======== Data under study ========

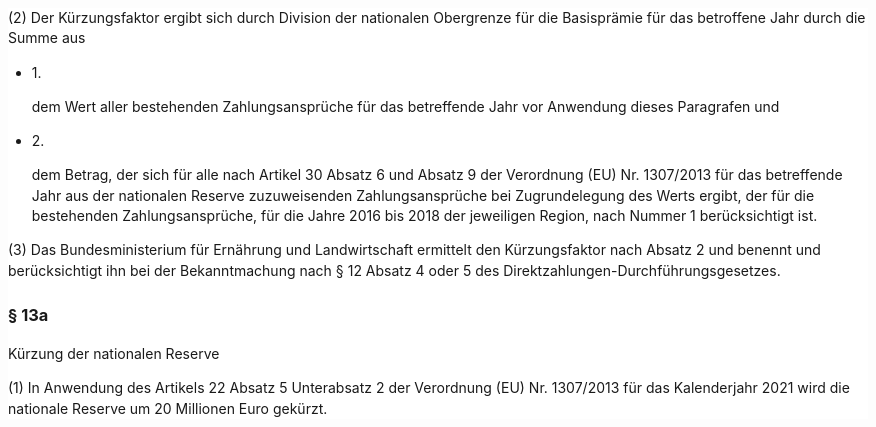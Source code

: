 </div>

<div class="jurAbsatz">

(2) Der Kürzungsfaktor ergibt sich durch Division der nationalen
Obergrenze für die Basisprämie für das betroffene Jahr durch die Summe
aus

  - 1\.
    
    <div>
    
    dem Wert aller bestehenden Zahlungsansprüche für das betreffende
    Jahr vor Anwendung dieses Paragrafen und
    
    </div>

  - 2\.
    
    <div>
    
    dem Betrag, der sich für alle nach Artikel 30 Absatz 6 und Absatz 9
    der Verordnung (EU) Nr. 1307/2013 für das betreffende Jahr aus der
    nationalen Reserve zuzuweisenden Zahlungsansprüche bei
    Zugrundelegung des Werts ergibt, der für die bestehenden
    Zahlungsansprüche, für die Jahre 2016 bis 2018 der jeweiligen
    Region, nach Nummer 1 berücksichtigt ist.
    
    </div>

</div>

<div class="jurAbsatz">

(3) Das Bundesministerium für Ernährung und Landwirtschaft ermittelt den
Kürzungsfaktor nach Absatz 2 und benennt und berücksichtigt ihn bei der
Bekanntmachung nach § 12 Absatz 4 oder 5 des
Direktzahlungen-Durchführungsgesetzes.

</div>

</div>

</div>

</div>

<span id="BJNR169000014BJNE006001130.html"></span>

### § 13a  
Kürzung der nationalen Reserve

<div>

<div class="jnhtml">

<div>

<div class="jurAbsatz">

(1) In Anwendung des Artikels 22 Absatz 5 Unterabsatz 2 der Verordnung
(EU) Nr. 1307/2013 für das Kalenderjahr 2021 wird die nationale Reserve
um 20 Millionen Euro gekürzt.
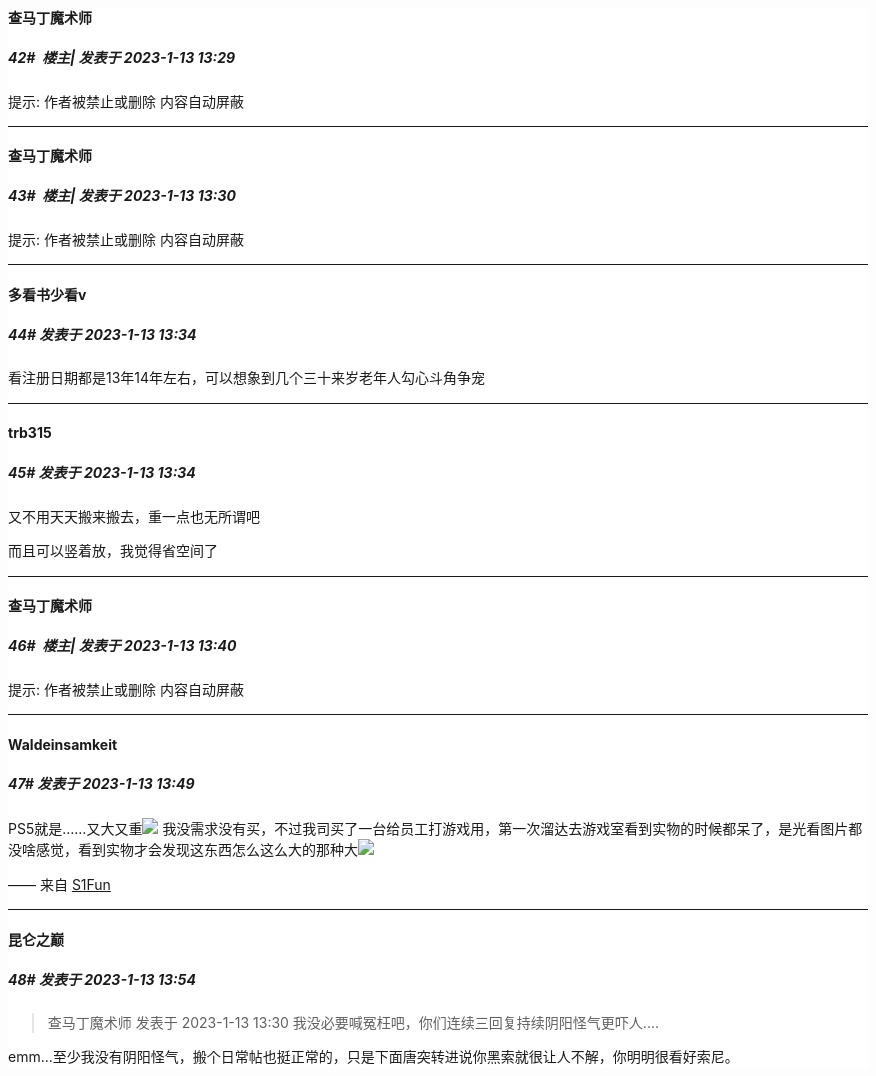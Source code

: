 ####  查马丁魔术师  
##### 42#         楼主| 发表于 2023-1-13 13:29

提示: 作者被禁止或删除 内容自动屏蔽

*****

####  查马丁魔术师  
##### 43#         楼主| 发表于 2023-1-13 13:30

提示: 作者被禁止或删除 内容自动屏蔽

*****

####  多看书少看v  
##### 44#       发表于 2023-1-13 13:34

看注册日期都是13年14年左右，可以想象到几个三十来岁老年人勾心斗角争宠

*****

####  trb315  
##### 45#       发表于 2023-1-13 13:34

又不用天天搬来搬去，重一点也无所谓吧

而且可以竖着放，我觉得省空间了

*****

####  查马丁魔术师  
##### 46#         楼主| 发表于 2023-1-13 13:40

提示: 作者被禁止或删除 内容自动屏蔽

*****

####  Waldeinsamkeit  
##### 47#       发表于 2023-1-13 13:49

PS5就是……又大又重<img src="https://static.saraba1st.com/image/smiley/face2017/001.png" referrerpolicy="no-referrer">
我没需求没有买，不过我司买了一台给员工打游戏用，第一次溜达去游戏室看到实物的时候都呆了，是光看图片都没啥感觉，看到实物才会发现这东西怎么这么大的那种大<img src="https://static.saraba1st.com/image/smiley/face2017/108.png" referrerpolicy="no-referrer">

—— 来自 [S1Fun](https://s1fun.koalcat.com)

*****

####  昆仑之巅  
##### 48#       发表于 2023-1-13 13:54

<blockquote>查马丁魔术师 发表于 2023-1-13 13:30
我没必要喊冤枉吧，你们连续三回复持续阴阳怪气更吓人....</blockquote>
emm...至少我没有阴阳怪气，搬个日常帖也挺正常的，只是下面唐突转进说你黑索就很让人不解，你明明很看好索尼。
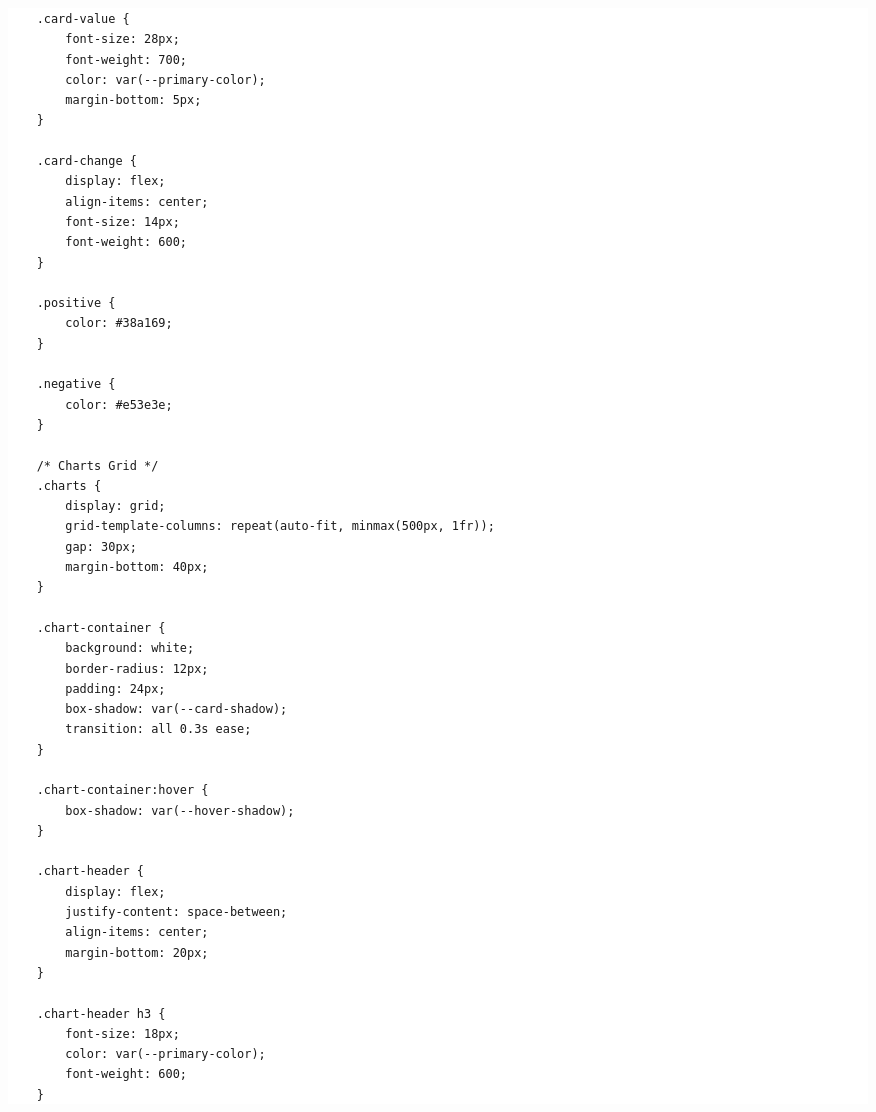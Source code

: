        .card-value {
            font-size: 28px;
            font-weight: 700;
            color: var(--primary-color);
            margin-bottom: 5px;
        }
        
        .card-change {
            display: flex;
            align-items: center;
            font-size: 14px;
            font-weight: 600;
        }
        
        .positive {
            color: #38a169;
        }
        
        .negative {
            color: #e53e3e;
        }
        
        /* Charts Grid */
        .charts {
            display: grid;
            grid-template-columns: repeat(auto-fit, minmax(500px, 1fr));
            gap: 30px;
            margin-bottom: 40px;
        }
        
        .chart-container {
            background: white;
            border-radius: 12px;
            padding: 24px;
            box-shadow: var(--card-shadow);
            transition: all 0.3s ease;
        }
        
        .chart-container:hover {
            box-shadow: var(--hover-shadow);
        }
        
        .chart-header {
            display: flex;
            justify-content: space-between;
            align-items: center;
            margin-bottom: 20px;
        }
        
        .chart-header h3 {
            font-size: 18px;
            color: var(--primary-color);
            font-weight: 600;
        }
        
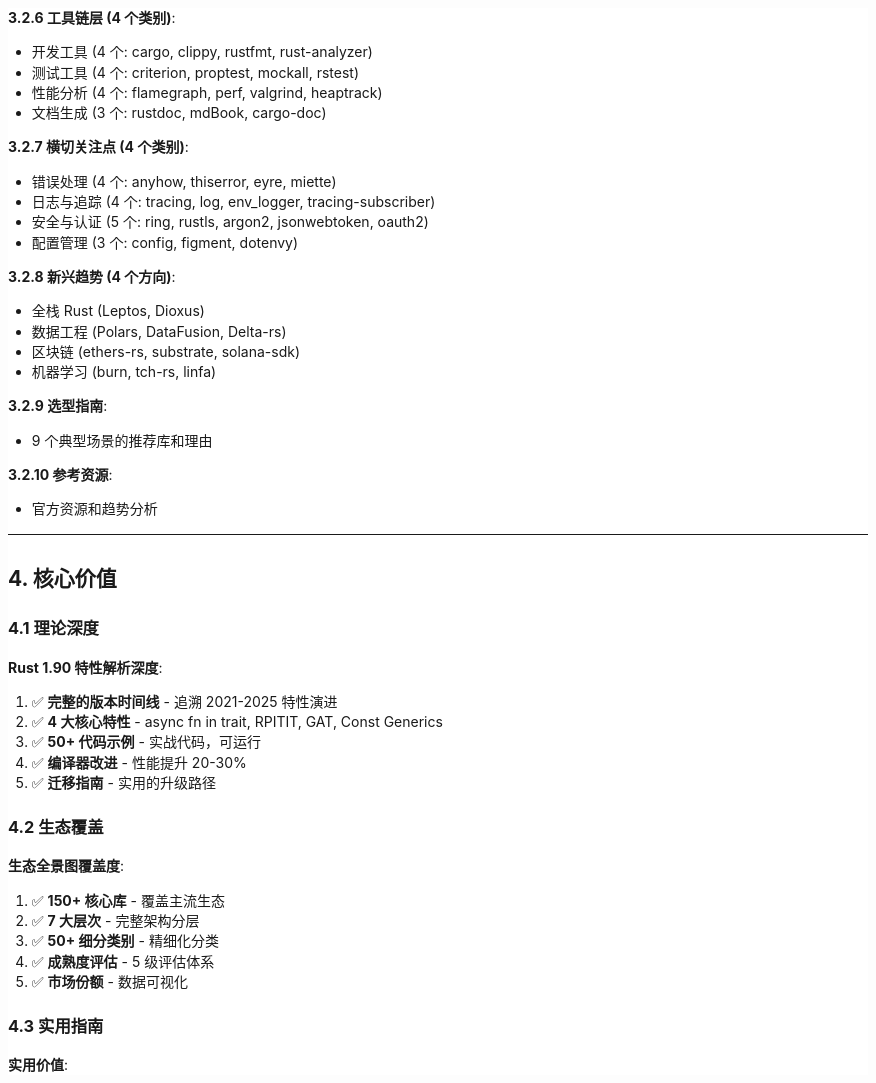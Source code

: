 **3.2.6 工具链层 (4 个类别)**:

- 开发工具 (4 个: cargo, clippy, rustfmt, rust-analyzer)
- 测试工具 (4 个: criterion, proptest, mockall, rstest)
- 性能分析 (4 个: flamegraph, perf, valgrind, heaptrack)
- 文档生成 (3 个: rustdoc, mdBook, cargo-doc)

**3.2.7 横切关注点 (4 个类别)**:

- 错误处理 (4 个: anyhow, thiserror, eyre, miette)
- 日志与追踪 (4 个: tracing, log, env_logger, tracing-subscriber)
- 安全与认证 (5 个: ring, rustls, argon2, jsonwebtoken, oauth2)
- 配置管理 (3 个: config, figment, dotenvy)

**3.2.8 新兴趋势 (4 个方向)**:

- 全栈 Rust (Leptos, Dioxus)
- 数据工程 (Polars, DataFusion, Delta-rs)
- 区块链 (ethers-rs, substrate, solana-sdk)
- 机器学习 (burn, tch-rs, linfa)

**3.2.9 选型指南**:

- 9 个典型场景的推荐库和理由

**3.2.10 参考资源**:

- 官方资源和趋势分析

---

## 4. 核心价值

### 4.1 理论深度

**Rust 1.90 特性解析深度**:

1. ✅ **完整的版本时间线** - 追溯 2021-2025 特性演进
2. ✅ **4 大核心特性** - async fn in trait, RPITIT, GAT, Const Generics
3. ✅ **50+ 代码示例** - 实战代码，可运行
4. ✅ **编译器改进** - 性能提升 20-30%
5. ✅ **迁移指南** - 实用的升级路径

### 4.2 生态覆盖

**生态全景图覆盖度**:

1. ✅ **150+ 核心库** - 覆盖主流生态
2. ✅ **7 大层次** - 完整架构分层
3. ✅ **50+ 细分类别** - 精细化分类
4. ✅ **成熟度评估** - 5 级评估体系
5. ✅ **市场份额** - 数据可视化

### 4.3 实用指南

**实用价值**:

========

## Work required
From the records above, extract exactly and only the lines that begin at the line with "又不用天天搬来搬去，重一点也无所谓吧" and stop after the line with "发表于 2023-1-13 13:49".

## Exercise output
又不用天天搬来搬去，重一点也无所谓吧

而且可以竖着放，我觉得省空间了

*****

####  查马丁魔术师  
##### 46#         楼主| 发表于 2023-1-13 13:40

提示: 作者被禁止或删除 内容自动屏蔽

*****

####  Waldeinsamkeit  
##### 47#       发表于 2023-1-13 13:49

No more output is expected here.